Stored data:
┄┄┄┄┄┄┄┄┄┄
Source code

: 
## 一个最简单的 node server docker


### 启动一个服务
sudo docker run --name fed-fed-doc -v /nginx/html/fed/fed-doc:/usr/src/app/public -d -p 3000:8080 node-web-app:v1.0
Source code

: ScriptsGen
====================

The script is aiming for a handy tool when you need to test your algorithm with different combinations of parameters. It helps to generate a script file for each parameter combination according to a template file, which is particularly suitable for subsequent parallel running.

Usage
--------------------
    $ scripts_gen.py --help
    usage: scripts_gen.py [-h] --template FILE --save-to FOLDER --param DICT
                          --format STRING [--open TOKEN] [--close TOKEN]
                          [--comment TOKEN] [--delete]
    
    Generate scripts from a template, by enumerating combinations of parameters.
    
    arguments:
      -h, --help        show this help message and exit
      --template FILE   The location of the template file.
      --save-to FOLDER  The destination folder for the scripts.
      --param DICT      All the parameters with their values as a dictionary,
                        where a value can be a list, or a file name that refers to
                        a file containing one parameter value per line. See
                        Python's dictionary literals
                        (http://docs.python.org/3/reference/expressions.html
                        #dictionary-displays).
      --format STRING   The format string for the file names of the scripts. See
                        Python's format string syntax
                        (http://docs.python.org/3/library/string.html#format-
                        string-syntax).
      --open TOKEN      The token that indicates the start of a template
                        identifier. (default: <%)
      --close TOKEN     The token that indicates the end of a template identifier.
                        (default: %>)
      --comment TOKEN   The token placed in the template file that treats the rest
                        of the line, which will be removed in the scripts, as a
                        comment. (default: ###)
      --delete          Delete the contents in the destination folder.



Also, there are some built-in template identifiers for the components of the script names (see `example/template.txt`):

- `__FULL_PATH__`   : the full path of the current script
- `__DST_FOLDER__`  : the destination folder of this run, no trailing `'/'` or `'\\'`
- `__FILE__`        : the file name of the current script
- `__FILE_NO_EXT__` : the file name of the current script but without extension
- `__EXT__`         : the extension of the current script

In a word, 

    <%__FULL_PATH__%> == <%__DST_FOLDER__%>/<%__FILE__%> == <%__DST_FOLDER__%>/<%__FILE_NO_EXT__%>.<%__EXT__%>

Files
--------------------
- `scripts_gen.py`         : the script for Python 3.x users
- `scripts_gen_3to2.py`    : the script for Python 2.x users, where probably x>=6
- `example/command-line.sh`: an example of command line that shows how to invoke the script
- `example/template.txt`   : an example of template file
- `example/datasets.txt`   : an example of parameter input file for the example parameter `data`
┄┄┄┄┄┄┄┄┄┄
» **Brief**:
Your reply must be one number, namely the count of lines above that hold the string "http".

» **Solution for this problem**:
2